Powerful as these reports were, slave labor in the Thai fishing industry continues. In January of this year (2018) Human Rights Watch reported that abuses are still widespread in Thailand’s fishing industry.
Despite new laws in Thailand aimed at eliminating slavery, the Human Rights Watch investigation found that Thai inspectors were relying too much on the assurances of ship owners and captains rather than talking to the workers themselves.

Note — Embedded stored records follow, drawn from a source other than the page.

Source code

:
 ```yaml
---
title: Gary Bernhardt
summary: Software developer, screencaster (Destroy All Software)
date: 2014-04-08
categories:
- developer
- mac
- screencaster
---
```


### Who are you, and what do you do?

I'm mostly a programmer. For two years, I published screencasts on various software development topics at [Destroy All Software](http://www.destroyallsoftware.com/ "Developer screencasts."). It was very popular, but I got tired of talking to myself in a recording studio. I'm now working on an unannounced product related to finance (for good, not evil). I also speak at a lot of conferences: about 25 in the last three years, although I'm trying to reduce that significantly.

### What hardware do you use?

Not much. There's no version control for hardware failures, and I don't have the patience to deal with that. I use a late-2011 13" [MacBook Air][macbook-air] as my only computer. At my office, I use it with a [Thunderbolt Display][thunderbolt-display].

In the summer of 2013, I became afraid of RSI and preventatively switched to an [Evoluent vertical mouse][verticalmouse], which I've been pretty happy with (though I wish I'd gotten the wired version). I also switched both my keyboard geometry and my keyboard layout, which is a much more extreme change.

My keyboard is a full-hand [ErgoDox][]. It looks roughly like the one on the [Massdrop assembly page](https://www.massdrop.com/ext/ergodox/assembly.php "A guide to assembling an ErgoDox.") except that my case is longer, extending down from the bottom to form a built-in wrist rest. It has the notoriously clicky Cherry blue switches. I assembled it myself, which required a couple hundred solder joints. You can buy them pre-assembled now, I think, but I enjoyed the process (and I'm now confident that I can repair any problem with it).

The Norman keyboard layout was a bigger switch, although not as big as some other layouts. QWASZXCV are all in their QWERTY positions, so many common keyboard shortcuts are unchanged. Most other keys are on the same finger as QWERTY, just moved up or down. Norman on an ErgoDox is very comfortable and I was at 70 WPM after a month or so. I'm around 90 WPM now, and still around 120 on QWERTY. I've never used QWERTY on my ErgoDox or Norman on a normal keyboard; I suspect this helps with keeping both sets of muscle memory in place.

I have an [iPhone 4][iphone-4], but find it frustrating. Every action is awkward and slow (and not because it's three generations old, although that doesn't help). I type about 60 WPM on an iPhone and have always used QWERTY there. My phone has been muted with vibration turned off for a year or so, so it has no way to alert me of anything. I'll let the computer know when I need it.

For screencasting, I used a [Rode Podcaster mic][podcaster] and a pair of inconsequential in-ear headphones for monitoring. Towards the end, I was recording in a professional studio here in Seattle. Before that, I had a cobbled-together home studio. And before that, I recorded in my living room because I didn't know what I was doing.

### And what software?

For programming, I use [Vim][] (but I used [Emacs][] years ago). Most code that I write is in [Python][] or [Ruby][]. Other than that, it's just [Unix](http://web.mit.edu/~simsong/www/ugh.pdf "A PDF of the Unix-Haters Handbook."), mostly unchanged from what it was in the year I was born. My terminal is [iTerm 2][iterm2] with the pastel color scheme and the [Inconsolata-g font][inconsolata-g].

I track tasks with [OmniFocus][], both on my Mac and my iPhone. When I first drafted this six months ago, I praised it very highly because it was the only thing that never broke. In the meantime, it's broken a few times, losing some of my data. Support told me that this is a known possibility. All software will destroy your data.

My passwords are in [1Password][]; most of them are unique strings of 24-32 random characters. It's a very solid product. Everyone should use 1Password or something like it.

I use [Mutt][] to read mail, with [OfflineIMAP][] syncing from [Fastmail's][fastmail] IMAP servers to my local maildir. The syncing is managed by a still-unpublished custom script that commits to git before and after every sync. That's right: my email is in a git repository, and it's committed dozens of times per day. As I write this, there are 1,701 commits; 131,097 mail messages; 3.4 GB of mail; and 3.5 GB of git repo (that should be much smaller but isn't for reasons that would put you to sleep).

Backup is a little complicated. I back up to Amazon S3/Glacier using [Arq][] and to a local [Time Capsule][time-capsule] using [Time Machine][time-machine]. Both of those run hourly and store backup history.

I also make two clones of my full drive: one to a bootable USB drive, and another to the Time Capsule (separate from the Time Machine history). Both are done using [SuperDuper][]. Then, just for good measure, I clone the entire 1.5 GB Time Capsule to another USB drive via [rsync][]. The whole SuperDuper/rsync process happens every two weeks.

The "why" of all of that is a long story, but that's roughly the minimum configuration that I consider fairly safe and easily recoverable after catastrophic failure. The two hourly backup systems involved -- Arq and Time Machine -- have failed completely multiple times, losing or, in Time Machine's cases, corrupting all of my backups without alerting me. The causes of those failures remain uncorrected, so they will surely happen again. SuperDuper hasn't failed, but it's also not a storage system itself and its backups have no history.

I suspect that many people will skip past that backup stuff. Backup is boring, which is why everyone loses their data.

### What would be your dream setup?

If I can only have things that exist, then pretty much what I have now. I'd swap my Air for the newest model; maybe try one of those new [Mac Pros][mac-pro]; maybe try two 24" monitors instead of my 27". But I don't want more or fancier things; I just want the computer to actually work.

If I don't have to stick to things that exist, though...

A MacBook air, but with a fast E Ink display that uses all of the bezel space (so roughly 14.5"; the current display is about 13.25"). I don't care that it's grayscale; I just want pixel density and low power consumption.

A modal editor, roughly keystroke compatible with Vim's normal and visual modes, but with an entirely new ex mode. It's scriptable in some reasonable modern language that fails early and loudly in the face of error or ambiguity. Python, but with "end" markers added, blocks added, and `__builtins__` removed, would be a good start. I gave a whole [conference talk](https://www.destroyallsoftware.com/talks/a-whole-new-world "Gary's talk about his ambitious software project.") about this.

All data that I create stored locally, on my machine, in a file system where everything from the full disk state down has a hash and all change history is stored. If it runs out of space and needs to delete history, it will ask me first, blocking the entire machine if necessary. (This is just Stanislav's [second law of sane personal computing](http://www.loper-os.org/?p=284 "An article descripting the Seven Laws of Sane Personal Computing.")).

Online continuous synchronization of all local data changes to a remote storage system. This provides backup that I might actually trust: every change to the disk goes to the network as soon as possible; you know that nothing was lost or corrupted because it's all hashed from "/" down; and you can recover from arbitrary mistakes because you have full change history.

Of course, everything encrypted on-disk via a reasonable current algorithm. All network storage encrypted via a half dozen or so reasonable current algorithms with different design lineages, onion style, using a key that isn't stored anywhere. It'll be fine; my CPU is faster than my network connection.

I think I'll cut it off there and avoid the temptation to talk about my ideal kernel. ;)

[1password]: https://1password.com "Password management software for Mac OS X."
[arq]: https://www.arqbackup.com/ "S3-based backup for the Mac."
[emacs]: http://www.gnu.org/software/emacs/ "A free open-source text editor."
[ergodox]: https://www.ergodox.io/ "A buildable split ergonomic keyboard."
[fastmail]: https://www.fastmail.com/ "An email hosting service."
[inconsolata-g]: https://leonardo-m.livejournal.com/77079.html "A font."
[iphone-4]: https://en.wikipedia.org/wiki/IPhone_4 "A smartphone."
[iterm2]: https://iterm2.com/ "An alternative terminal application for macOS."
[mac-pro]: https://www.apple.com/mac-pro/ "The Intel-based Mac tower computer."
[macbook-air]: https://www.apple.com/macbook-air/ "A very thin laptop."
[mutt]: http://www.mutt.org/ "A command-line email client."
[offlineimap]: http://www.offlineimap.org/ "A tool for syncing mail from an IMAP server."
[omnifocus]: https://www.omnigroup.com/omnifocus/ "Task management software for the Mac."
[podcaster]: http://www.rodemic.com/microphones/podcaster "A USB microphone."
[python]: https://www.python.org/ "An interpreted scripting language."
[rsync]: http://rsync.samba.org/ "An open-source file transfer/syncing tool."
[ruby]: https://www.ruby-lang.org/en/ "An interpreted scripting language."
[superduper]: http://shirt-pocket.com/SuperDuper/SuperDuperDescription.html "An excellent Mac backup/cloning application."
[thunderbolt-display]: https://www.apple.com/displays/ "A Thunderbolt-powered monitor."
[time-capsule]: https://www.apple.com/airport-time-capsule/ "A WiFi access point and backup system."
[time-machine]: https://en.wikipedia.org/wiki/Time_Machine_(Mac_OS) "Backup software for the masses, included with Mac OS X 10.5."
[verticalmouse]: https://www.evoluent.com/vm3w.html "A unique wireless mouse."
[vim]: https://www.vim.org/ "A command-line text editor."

For U.S. retailers and seafood importers ferreting out slavery has been extremely difficult, because fishing often takes place far from shore and out of sight. When we learned a few years ago about forced labor in the Thai fishing industry, U.S. retailers, including Walmart, Kroger, and Safeway and restaurants such as Red Lobster, committed to address the problem, but they haven’t been able to reliably identify which fisheries to avoid. The forced labor situation in Thailand’s fishing industry has not changed substantially since 2012 when a large-scale survey of 496 fishermen found that almost one in five were working against their will.
The good news is the Monterey Bay Aquarium’s Seafood Watch program has developed a “Seafood Slavery Risk Tool,” a database that assigns “slavery risk ratings” to specific fisheries so that corporate buyers will be better able to determine which ones to avoid. The ratings are based on information from reliable government and media reports of known abuses as well as on incidences of illegal, unreported and unregulated fishing and the number of days a fishing vessel is at sea. They also take account of evidence of forced labor, human trafficking and child labor in a country’s other industries.
As individuals, there’s not much we can do except ask the chief executives of our retailers or the managers of restaurants we patronize if and how they are sure there’s no trace of slavery in the supply chain for the seafood they sell.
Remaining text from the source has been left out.